そして、この会社にアマゾンが昨年、10億ドルも出して買収したのは、玄関前の映像をクラウドに安い料金で収容してくれるサービスがあるからです。1ヶ月3ドル、年払いだと30ドル(1日8セント!)で、2ヶ月前までの映像を好きな時に見返すことができるのです。
で、Ring社はなかなか商売上手のようで、各地の警察や自治体に「セキュリティカメラ」の効用を謳って積極的に売り込んでいて、最近のAPの記事によると、あちこちで売り込みに成功しているようです。
たとえば、ロサンゼルス郊外のArcadia市は、Ring社のカメラ1000台分の補助金として5万ドルを支出したそうですし、インディアナ州のHammond市では今年4月、一台につき125ドル割り引くバウチャーを配布したところ、たちまち500枚の定数に達したそう。

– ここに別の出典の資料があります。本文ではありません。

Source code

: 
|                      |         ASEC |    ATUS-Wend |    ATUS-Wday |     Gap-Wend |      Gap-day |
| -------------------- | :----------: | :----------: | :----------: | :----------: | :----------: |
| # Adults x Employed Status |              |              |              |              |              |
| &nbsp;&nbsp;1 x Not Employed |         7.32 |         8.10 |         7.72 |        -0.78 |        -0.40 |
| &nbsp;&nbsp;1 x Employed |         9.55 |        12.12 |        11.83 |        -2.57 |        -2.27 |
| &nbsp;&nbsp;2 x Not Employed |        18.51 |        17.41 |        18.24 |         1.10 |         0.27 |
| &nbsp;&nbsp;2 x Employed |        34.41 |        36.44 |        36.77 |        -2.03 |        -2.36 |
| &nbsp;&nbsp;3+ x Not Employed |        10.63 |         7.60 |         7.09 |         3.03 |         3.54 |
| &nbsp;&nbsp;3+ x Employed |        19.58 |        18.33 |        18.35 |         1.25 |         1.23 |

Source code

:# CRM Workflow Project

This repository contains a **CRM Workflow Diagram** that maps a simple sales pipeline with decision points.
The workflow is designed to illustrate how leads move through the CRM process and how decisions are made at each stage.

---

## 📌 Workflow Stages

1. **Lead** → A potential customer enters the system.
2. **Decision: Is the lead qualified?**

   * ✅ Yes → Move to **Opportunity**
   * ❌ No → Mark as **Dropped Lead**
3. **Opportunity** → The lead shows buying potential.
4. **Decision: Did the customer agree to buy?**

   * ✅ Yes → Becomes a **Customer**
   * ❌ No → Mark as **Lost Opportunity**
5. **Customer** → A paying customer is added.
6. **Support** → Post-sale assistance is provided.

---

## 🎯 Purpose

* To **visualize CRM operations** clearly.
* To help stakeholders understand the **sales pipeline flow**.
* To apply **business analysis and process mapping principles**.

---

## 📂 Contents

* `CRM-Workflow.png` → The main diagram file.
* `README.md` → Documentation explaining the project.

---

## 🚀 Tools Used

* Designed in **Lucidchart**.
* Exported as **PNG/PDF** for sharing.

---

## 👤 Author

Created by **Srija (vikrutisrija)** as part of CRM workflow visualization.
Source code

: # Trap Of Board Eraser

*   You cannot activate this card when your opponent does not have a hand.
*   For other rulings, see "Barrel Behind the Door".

その費用は37,500ドル。こういう動きは全米に広がっているようです。
上の写真のように視野はかなり広く、解像度も高い。そして、夜は赤外線センサーで暗くても画像が映るとのこと。これもRing社のサイトから。
もう立派な監視カメラですね。そして、Ring社は今年5月Neighborsというアプリを公開しました。ご近所地域を指定しておくと、その地域内の犯罪・安全情報が得られたり、地域内で同じアプリを使っている人同士でビデオが共有できたりするようです。The Bridgeの記事によると「ご近所同士の『見張り番』に近いようなコミュニティづくりが生まれることを期待しているようだ」とのこと。
となれば、警察が指をくわえているわけもありませんね。どうやら、Neighborsのネットワークに各地の警察が関心を示しているようです。とりわけ助成を受けた家庭を中心に警察がビデオ映像へのアクセスを求める動きもあるよう。
Ring社では、ビデオ映像の提供は「利用者の同意なしには行わない」と言ってるようですが、事件に絡んで「捜索令状」が出れば、警察は自由に見られるということになるのでしょう。
こんなことから、「この動きは近隣を常時監視地帯にするようなものだ」という懸念も出ていると、APの記事は指摘しています。
そしてAPの記事を紹介したAXIOSは、今年1月にワシントンポストに載ったテクノロジーコラムニス トGeoffrey Fowler氏の記事からこんな言葉を紹介していました。
「利用規約の更新、顔認識の機能向上、またはハッキングによってドアベルがプライバシー侵害に変わる可能性がある」
なお、Ring社のVideo Doorbell、実は日本のアマゾンサイトでも売っています。しかし、Ring社のサイトを開くと最初に「あなたの地域、国へは出荷していない」というポップアップ画面が出ます。ということは何らかのルートで輸入されていて、多分、WiFi環境で機能するのでしょうが、録画サービスは受けられないでしょう。